Crafting a lush musical dreamscape that marries Belle & Sebastian-ish lyrical razorblades with Breeders-like guitar thrums and gentle Beach Boys-style melodies, this New York duo make exquisite beach music that'll leave you squinting and sunburnt.
And considering the pair's sophomore album bowed to rave reviews when it was released in Europe last year, Tabitha Tindale, who comprises one half of the band with her musical/life partner Vincent Cafiso, couldn't be happier.
Pointing to the record's album cover, which gives Atlantic City a retro makeover, Tindale says matter-of-factly, "I'm a gambler."
"Vincent and I realize that's what we're doing," she says over the phone from her home in New York City. "This whole life we've carved out for ourselves is a gamble."
After meeting at a Battle of the Bands contest in Long Island many moons ago, Tindale instantaneously gravitated to Vincent, a prototypical guitarist trying to get a record deal.
"Vincent was always doing his own music, and I was his girlfriend," she recalls. "But when his band broke up, he asked me to sing on a track with him and something just clicked. The first time we put our voices down together, they meshed perfectly.
"It wasn't long after that when we got a record deal."
Released in the U.K. in the spring of 2004, "American Whip" was one of the most talked about albums in Britain last year. Q Magazine called Joy Zipper "masters of an otherworldly perfect sound that seems to make time stand still."

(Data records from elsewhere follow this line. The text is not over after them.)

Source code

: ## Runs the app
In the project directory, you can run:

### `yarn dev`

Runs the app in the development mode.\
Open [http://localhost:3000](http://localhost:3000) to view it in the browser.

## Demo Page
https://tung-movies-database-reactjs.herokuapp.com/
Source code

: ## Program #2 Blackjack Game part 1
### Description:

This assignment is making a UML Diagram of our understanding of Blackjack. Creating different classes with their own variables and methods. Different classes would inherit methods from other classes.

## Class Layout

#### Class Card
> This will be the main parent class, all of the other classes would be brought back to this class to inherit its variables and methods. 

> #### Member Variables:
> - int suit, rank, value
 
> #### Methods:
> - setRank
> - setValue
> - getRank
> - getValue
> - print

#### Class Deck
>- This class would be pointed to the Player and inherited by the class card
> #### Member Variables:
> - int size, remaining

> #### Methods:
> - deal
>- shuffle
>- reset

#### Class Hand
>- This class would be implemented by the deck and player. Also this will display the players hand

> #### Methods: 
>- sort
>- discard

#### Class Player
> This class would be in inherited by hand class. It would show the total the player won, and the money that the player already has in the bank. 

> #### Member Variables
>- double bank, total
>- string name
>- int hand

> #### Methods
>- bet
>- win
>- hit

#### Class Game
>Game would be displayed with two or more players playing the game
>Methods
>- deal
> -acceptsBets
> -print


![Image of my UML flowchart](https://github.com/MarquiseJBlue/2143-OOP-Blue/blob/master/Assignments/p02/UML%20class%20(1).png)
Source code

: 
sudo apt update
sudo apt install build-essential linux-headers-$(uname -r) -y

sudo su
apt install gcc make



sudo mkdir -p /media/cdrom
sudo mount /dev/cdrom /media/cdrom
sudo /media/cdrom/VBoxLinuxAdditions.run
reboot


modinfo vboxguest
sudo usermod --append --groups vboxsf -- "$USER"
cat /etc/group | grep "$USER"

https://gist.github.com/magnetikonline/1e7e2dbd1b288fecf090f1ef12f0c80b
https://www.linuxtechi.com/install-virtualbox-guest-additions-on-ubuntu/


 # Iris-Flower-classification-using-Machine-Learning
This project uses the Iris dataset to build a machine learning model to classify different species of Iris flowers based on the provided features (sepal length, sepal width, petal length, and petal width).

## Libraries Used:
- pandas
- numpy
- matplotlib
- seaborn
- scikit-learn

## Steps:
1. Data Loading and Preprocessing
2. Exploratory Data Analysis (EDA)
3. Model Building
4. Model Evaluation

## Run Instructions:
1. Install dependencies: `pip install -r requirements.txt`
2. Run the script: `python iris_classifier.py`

Some convoluted legal wrangling, which prevented the album's release in North America (the record was released in the United States in February) prompted Vincent and Tabitha to spend much of 2004 playing shows in Europe, including some dates with chamber-pop darlings Air.
Penning songs that bubble with ribald humour and existential angst, Tindale says the album charts the pair's "innermost thoughts."
"We've had a lot of deaths in our lives," she says pensively. "Some of the songs are literally about death, but learning to deal with our own mortality is something we came to grips with making this album.
"We like contrasts in things though," she quickly adds. "We might write downbeat lyrics, but when we go into the studio, we'll pair them with an up-sounding melody."
The result is a brooding, sometimes melancholic record, in which the duo toys with downwind pop sensibilities, while happily conducting a whirlwind emotional psych-symphony. They pen gentle odes to love (the hazy "Christmas Song" and its refrain, "I love you more than a thousand Christmases"), and throw plenty of slings ("I'll always find/ A suitable lie in your guise/ A practice lie a suitable lie/ No I don't want you but you want me" on the haunting "In the Never Ending Search for a Suitable Enemy") and arrows ("Baby you should know this time/ That every thought you have is mine" on the spare "Baby You Should Know," and "Why do I keep forgetting your name/ Maybe I never liked you anyway" from the coy "Alzheimers").
In fact, the disc’s wonky cocktail lounge feel might make you think “American Whip” is for trippy late night proselytizing, but Tindale urges listeners not to draw the curtains all the way.
"There's definitely something dark and moody about the album that gives it a later-night type vibe, but I like it right in the morning," she says effervescently. "There's a lot of different feelings on it."
And in between promoting "American Whip" in the U.S. and Canada (they played Toronto's Opera House and Vancouver's Commodore Ballroom this past spring), the duo are readying themselves for the North American release of their third disc, "The Heartlight Set," which is due later this fall. Recorded in the Hamptons and New York City last winter, Tindale keeps her cards close to her chest, saying only that "Heartlight" is "tighter sounding and definitely not as dreamy."